> Work to complete
The required output is a copy of each line in the material below that includes "information".

> Exercise inputs
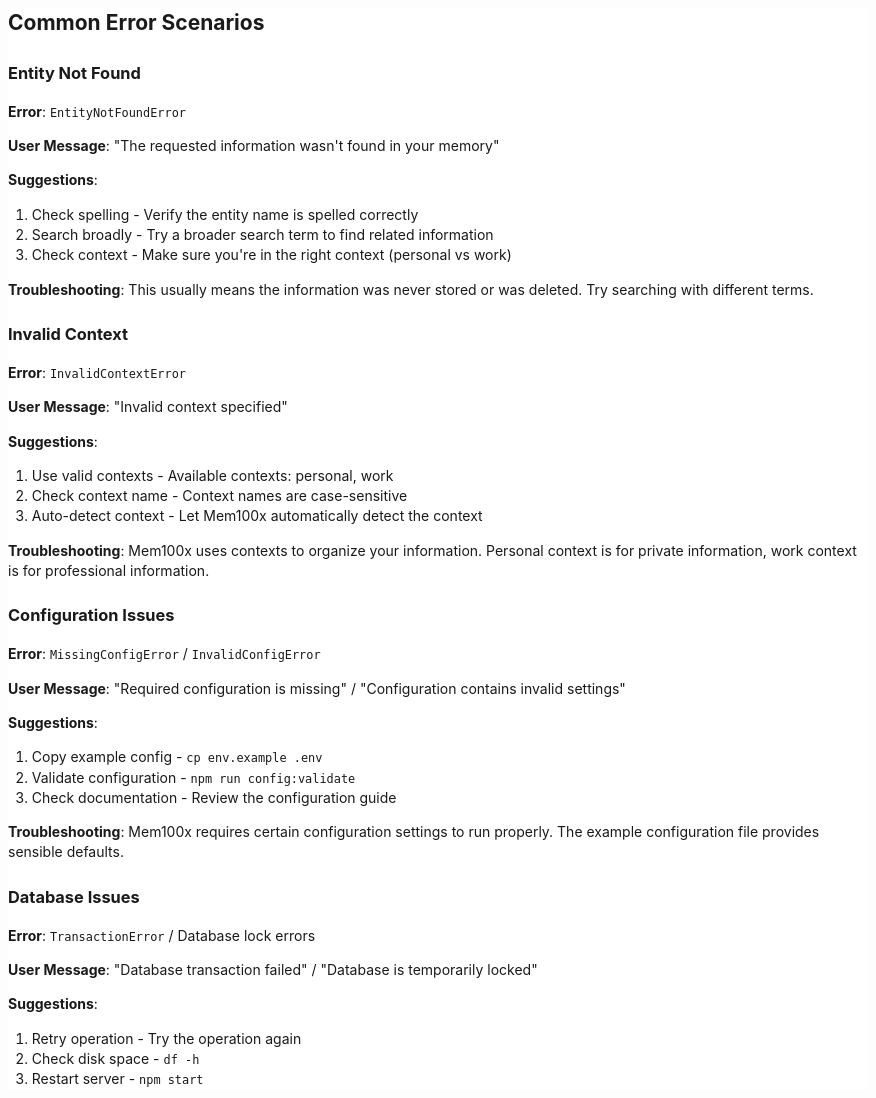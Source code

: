## Common Error Scenarios

### Entity Not Found

**Error**: `EntityNotFoundError`

**User Message**: "The requested information wasn't found in your memory"

**Suggestions**:

1. Check spelling - Verify the entity name is spelled correctly
2. Search broadly - Try a broader search term to find related information
3. Check context - Make sure you're in the right context (personal vs work)

**Troubleshooting**: This usually means the information was never stored or was deleted. Try searching with different terms.

### Invalid Context

**Error**: `InvalidContextError`

**User Message**: "Invalid context specified"

**Suggestions**:

1. Use valid contexts - Available contexts: personal, work
2. Check context name - Context names are case-sensitive
3. Auto-detect context - Let Mem100x automatically detect the context

**Troubleshooting**: Mem100x uses contexts to organize your information. Personal context is for private information, work context is for professional information.

### Configuration Issues

**Error**: `MissingConfigError` / `InvalidConfigError`

**User Message**: "Required configuration is missing" / "Configuration contains invalid settings"

**Suggestions**:

1. Copy example config - `cp env.example .env`
2. Validate configuration - `npm run config:validate`
3. Check documentation - Review the configuration guide

**Troubleshooting**: Mem100x requires certain configuration settings to run properly. The example configuration file provides sensible defaults.

### Database Issues

**Error**: `TransactionError` / Database lock errors

**User Message**: "Database transaction failed" / "Database is temporarily locked"

**Suggestions**:

1. Retry operation - Try the operation again
2. Check disk space - `df -h`
3. Restart server - `npm start`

> The answer
**User Message**: "The requested information wasn't found in your memory"
2. Search broadly - Try a broader search term to find related information
**Troubleshooting**: This usually means the information was never stored or was deleted. Try searching with different terms.
**Troubleshooting**: Mem100x uses contexts to organize your information. Personal context is for private information, work context is for professional information.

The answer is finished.